Daftar menu yang bisa kita pilih.

Makanan dan minuman itu ternyata dibuat oleh anak-anak berkebutuhan khusus lho. Aku pun memesan bakso kotak karena penasaran dengan bentuknya dan segelas cappucino panas karena hari itu sedang hujan. Ternyata rasanya enak dan tidak kalah dengan makanan pada umumnya.

Ada hal yang cukup unik ketika aku memesan bakso tadi. Ada pegawai yang sangat bersemangat untuk segera membuatkan pesananku dan merebut kertas menu, padahal aku belum membayar. Pegawai itu akhirnya diminta sabar oleh petugas kasir yang nampaknya sebagai supervisor atau penanggung jawab disitu. Jadi, setelah memilih menu makanan, kita diharuskan membayar terlebih dahulu, barulah pesanan kita akan dibuat.  

Tak lama, pesananku pun tiba. Penyajiannya sangat rapi dan bersih. Pegawai yang mengantarkan makanan nampaknya tunarungu sehingga ketika mempersilakan aku makan, ucapannya kurang jelas. Namun ia memberikan senyum lebar dengan ekspresi teramat ramah dan ceria yang membuat hatiku tersentuh akan keramahan dan kebaikan mereka.

Selain menjual aneka makanan dan minuman, terdapat galeri seni yang terletak di lantai 2. Terpajang berbagai macam karya dari anak-anak berkebutuhan khusus terutama lukisan yang memenuhi hampir seluruh dinding ruangan.
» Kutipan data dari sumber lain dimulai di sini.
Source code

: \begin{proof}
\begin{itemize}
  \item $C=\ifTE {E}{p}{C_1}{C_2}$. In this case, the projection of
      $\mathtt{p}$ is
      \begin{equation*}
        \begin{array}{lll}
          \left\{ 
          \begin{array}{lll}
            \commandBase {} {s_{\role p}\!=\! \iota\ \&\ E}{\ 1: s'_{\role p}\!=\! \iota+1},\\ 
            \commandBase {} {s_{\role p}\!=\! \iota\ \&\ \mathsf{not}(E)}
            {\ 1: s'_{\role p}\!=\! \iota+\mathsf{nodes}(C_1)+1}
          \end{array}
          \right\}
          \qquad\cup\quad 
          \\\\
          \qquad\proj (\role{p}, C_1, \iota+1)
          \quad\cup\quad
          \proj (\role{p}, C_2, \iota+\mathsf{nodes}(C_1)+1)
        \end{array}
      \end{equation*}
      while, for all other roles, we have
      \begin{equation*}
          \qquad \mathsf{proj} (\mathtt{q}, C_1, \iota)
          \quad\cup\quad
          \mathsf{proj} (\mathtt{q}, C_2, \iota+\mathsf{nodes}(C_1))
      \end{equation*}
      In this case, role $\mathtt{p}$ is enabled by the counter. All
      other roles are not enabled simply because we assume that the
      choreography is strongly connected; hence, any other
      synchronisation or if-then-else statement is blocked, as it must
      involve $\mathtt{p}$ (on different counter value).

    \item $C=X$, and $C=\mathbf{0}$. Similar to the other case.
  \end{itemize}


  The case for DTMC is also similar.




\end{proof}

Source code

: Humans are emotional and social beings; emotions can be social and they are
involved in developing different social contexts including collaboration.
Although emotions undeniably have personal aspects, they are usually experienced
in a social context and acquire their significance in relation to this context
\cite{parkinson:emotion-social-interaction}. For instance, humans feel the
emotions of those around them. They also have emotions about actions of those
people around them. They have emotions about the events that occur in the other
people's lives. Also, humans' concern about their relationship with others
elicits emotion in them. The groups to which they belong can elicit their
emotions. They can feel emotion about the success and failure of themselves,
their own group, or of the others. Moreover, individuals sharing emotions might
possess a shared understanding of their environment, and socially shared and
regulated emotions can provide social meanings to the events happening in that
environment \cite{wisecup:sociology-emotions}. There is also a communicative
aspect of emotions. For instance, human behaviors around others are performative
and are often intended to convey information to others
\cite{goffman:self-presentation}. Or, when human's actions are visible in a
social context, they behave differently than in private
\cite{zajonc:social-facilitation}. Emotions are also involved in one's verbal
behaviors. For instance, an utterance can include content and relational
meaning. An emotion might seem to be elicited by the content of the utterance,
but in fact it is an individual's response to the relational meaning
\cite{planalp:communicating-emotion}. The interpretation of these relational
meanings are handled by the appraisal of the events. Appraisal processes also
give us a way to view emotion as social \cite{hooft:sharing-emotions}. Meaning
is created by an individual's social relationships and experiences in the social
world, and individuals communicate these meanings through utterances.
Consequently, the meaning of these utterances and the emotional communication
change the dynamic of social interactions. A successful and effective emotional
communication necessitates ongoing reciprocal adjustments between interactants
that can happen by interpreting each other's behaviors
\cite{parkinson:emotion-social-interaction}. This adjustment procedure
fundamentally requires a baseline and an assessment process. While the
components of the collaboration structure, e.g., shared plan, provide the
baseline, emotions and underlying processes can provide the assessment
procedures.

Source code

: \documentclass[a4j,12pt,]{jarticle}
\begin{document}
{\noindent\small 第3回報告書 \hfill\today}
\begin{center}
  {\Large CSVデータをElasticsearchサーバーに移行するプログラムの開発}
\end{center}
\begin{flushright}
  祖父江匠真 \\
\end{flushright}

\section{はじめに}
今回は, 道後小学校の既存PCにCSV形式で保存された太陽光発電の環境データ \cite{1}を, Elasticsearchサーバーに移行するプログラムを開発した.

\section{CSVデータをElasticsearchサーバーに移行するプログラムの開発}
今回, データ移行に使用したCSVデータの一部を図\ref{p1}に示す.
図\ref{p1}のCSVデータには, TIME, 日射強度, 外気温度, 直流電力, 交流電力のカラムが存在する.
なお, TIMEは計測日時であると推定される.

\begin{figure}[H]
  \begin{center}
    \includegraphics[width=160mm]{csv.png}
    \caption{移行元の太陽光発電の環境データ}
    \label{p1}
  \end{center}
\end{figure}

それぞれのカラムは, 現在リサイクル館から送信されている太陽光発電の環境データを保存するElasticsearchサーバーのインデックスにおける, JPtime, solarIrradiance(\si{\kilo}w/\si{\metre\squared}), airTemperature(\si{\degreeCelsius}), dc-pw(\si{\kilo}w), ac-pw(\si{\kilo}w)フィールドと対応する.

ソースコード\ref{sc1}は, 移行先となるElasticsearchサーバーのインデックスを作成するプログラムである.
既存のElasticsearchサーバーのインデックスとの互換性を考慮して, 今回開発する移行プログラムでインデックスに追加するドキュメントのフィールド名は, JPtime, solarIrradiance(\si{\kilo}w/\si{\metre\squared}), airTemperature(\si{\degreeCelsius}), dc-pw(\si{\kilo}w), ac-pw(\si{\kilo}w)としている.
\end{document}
Ada pula sejumlah kerajinan tangan berupa gantungan kunci, sarung bantal, dan berbagai suvenir lainnya. 
Meski tak mudah mempekerjakan orang-orang berkebutuhan khusus seperti ini, sang pemilik seperti tertulis di halaman pertama buku menu, yakni Christiana Young optimis bahwa dengan kasih, mereka akan meraih masa depan cerah. Ia menuliskan bahwa Bubble Cafe & Gallery ini didirikan atas dasar kepedulian dan cinta kasih bagi Warga Negara Berkebutuhan Khusus (WNBK) untuk mampu mandiri dan berkarya. Diharapkan WNBK dapat memperoleh kesetaraan hak dalam kehidupan bermasyarakat dan berkontribusi dalam pembangunan.

Sebelum pulang, aku dan om kumis menyempatkan diri berfoto bersama para pegawai disini. Mereka semua sangat antusias dan sangat ramah. Nampak tidak ada yang berbeda dan seperti orang-orang pada umumnya. Bagaimana, berminat berbuka puasa disini ? Bisa sekaligus beramal karena 2,5% dari pembelanjaan disini akan disisihkan untuk tumbuh kembang dan pendidikan WNBK.